SOUTH AFRICA – Africa’s largest packaging manufacturer, Nampak, has reported a drop in revenue by 17% to R6.5billion (US$372.4m) for the six months ended March 2020, primarily due to weaker economic conditions in South Africa, Angola and Zimbabwe.  

The groups operating profit fell by 68% to R287 million (US$16.4m), due to tough trading conditions, increased competition and foreign exchange movements.

Trading profit fell 39% to R633m (US$36.2m), as a result of a loss in Divfood, reduced demand in Angola and the overall beverage can market declining in South Africa.
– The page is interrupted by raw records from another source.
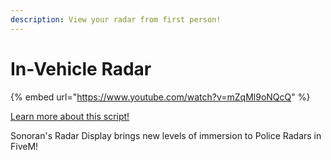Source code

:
 ```yaml
---
description: View your radar from first person!
---
```


# In-Vehicle Radar

{% embed url="https://www.youtube.com/watch?v=mZqMl9oNQcQ" %}

[Learn more about this script!](https://www.sonoran.store/package/5362825)

Sonoran's Radar Display brings new levels of immersion to Police Radars in FiveM!

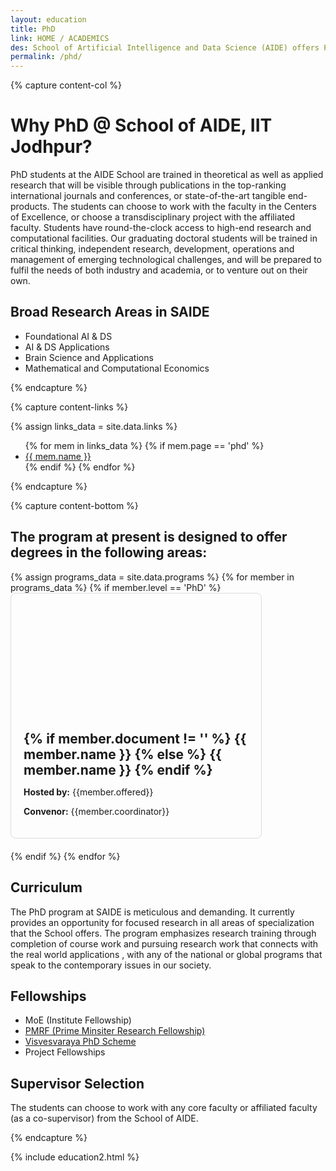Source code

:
 ```yaml
---
layout: education
title: PhD
link: HOME / ACADEMICS
des: School of Artificial Intelligence and Data Science (AIDE) offers Ph.D. program in a wide range of emerging and challenging research areas of Foundational AI & DS, and AI & DS Applications through highly qualified faculty from diverse disciplines with shared interests in fundamental challenges in AI and DS.
permalink: /phd/
---
```


{% capture content-col %}

# Why PhD @ School of AIDE, IIT Jodhpur?

PhD students at the AIDE School are trained in theoretical as well as applied research that will be visible through publications in the top-ranking international journals and conferences, or state-of-the-art tangible end-products. The students can choose to work with the faculty in the Centers of Excellence, or choose a transdisciplinary project with the affiliated faculty. Students have round-the-clock access to high-end research and computational facilities. Our graduating doctoral students will be trained in critical thinking, independent research, development, operations and management of emerging technological challenges, and will be prepared to fulfil the needs of both industry and academia, or to venture out on their own.  

## Broad Research Areas in SAIDE

- Foundational AI & DS
- AI & DS Applications
- Brain Science and Applications
- Mathematical and Computational Economics

{% endcapture %}

{% capture content-links %}

{% assign links_data = site.data.links %}
<ul class="side-news">
{% for mem in links_data %}
  {% if mem.page == 'phd' %}
    <li><a href="{{ mem.url }}" target="_blank" id="links">{{ mem.name }}</a></li>
  {% endif %}
{% endfor %}
</ul>

{% endcapture %}

{% capture content-bottom %}

## The program at present is designed to offer degrees in the following areas:

<div class="msgrid-container">
{% assign programs_data = site.data.programs  %}
{% for member in programs_data %}
{% if member.level == 'PhD' %}
<div class="ms-card ms-grid" style="border: 1px solid #ddd; border-radius: 8px; overflow: hidden; max-width: 400px; margin-bottom: 20px;">
<div class="ms-card-image" style="background-image: url('{{member.background}}'); background-size: cover; background-position: center; height: 200px;"></div>
<div class="ms-card-content" style="padding: 20px;">
<h2 id="subheading" style="margin: 0;">
{% if member.document != '' %}
<a href="{{ member.document }}" target="_blank" style="border: 0; text-decoration: none;">{{ member.name }}
</a>
{% else %}
<a href="{{ member.url }}" target="_blank" style="border: 0; text-decoration: none;">{{ member.name }}
</a>
{% endif %}
</h2>
<p><strong>Hosted by:</strong> {{member.offered}}</p>
<p><strong>Convenor:</strong> {{member.coordinator}}</p>
</div>
</div>
{% endif %}
{% endfor %}
</div>

## Curriculum

The PhD program at SAIDE is meticulous and demanding. It currently provides an opportunity for focused research in all areas of specialization that the School offers. The program emphasizes research training through completion of course work and pursuing research work that connects with the real world applications , with any of the national or global programs that speak to the contemporary issues in our society.  

## Fellowships

- MoE (Institute Fellowship)
- [PMRF (Prime Minsiter Research Fellowship)](https://www.pmrf.in/)
- [Visvesvaraya PhD Scheme](https://phd.dic.gov.in/)
- Project Fellowships

## Supervisor Selection
The students can choose to work with any core faculty or affiliated faculty (as a co-supervisor) from the School of AIDE.

{% endcapture %}

<style>
.background-about{
background-image:url("{{ site.baseurl }}/images/PhD.png");
}
</style>

{% include education2.html %}
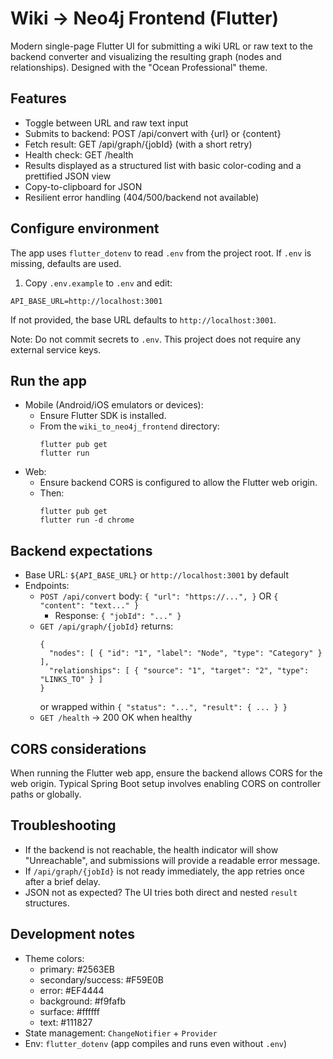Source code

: # Wiki → Neo4j Frontend (Flutter)

Modern single-page Flutter UI for submitting a wiki URL or raw text to the backend converter and visualizing the resulting graph (nodes and relationships). Designed with the "Ocean Professional" theme.

## Features
- Toggle between URL and raw text input
- Submits to backend: POST /api/convert with {url} or {content}
- Fetch result: GET /api/graph/{jobId} (with a short retry)
- Health check: GET /health
- Results displayed as a structured list with basic color-coding and a prettified JSON view
- Copy-to-clipboard for JSON
- Resilient error handling (404/500/backend not available)

## Configure environment
The app uses `flutter_dotenv` to read `.env` from the project root. If `.env` is missing, defaults are used.

1) Copy `.env.example` to `.env` and edit:
```
API_BASE_URL=http://localhost:3001
```

If not provided, the base URL defaults to `http://localhost:3001`.

Note: Do not commit secrets to `.env`. This project does not require any external service keys.

## Run the app
- Mobile (Android/iOS emulators or devices):
  - Ensure Flutter SDK is installed.
  - From the `wiki_to_neo4j_frontend` directory:
    ```
    flutter pub get
    flutter run
    ```
- Web:
  - Ensure backend CORS is configured to allow the Flutter web origin.
  - Then:
    ```
    flutter pub get
    flutter run -d chrome
    ```

## Backend expectations
- Base URL: `${API_BASE_URL}` or `http://localhost:3001` by default
- Endpoints:
  - `POST /api/convert` body: `{ "url": "https://...", }` OR `{ "content": "text..." }`
    - Response: `{ "jobId": "..." }`
  - `GET /api/graph/{jobId}` returns:
    ```
    {
      "nodes": [ { "id": "1", "label": "Node", "type": "Category" } ],
      "relationships": [ { "source": "1", "target": "2", "type": "LINKS_TO" } ]
    }
    ```
    or wrapped within `{ "status": "...", "result": { ... } }`
  - `GET /health` -> 200 OK when healthy

## CORS considerations
When running the Flutter web app, ensure the backend allows CORS for the web origin. Typical Spring Boot setup involves enabling CORS on controller paths or globally.

## Troubleshooting
- If the backend is not reachable, the health indicator will show "Unreachable", and submissions will provide a readable error message.
- If `/api/graph/{jobId}` is not ready immediately, the app retries once after a brief delay.
- JSON not as expected? The UI tries both direct and nested `result` structures.

## Development notes
- Theme colors:
  - primary: #2563EB
  - secondary/success: #F59E0B
  - error: #EF4444
  - background: #f9fafb
  - surface: #ffffff
  - text: #111827
- State management: `ChangeNotifier` + `Provider`
- Env: `flutter_dotenv` (app compiles and runs even without `.env`)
The group swung into a loss of about R2.4bn (US$137,500) from profit of R653.3m (US$37.4m) previously recorded. Headline earnings for continuing operations amounted to 7cps.

The company said in a statement that trading margins declined to 9.7% from 13.1%, primarily due to reduced profitability in Metals for continuing operations. 

During the period under review, Nampak transferred R1.6 billion (US$91.6m) from Nigeria and Angola, representing cash transfer rate of 124% of the opening cash balances.

Capital expenditure for continuing operations increased 13% to R407m (US$23.3m), mainly for the conversion of the line in Angola from steel to aluminium.

Nampak swiftly implemented measures from the end of March to mitigate some of the COVID-19 impact on the second half of the year.

These include a freeze on most capital expenditure, optimising working capital by bringing inventory levels in line with reduced demand, optimising trade finance arrangements, extending payment terms with suppliers, the rightsizing of operations in line with reduced demand, assessing alternatives to improve profitability and increased scrutiny of all expenditure.  

Turning to the outlook for the rest of year, Erik Smuts, Nampak CEO said, “The heightened uncertainty as a result of COVID-19 and the impact of individual country’s responses increases the difficulty in predicting the Group’s 2020 performance. “

“We are prioritising cost saving measures, preserving cash, reducing capital expenditure and are considering fast tracking restructurings to improve profitability,” Smut said.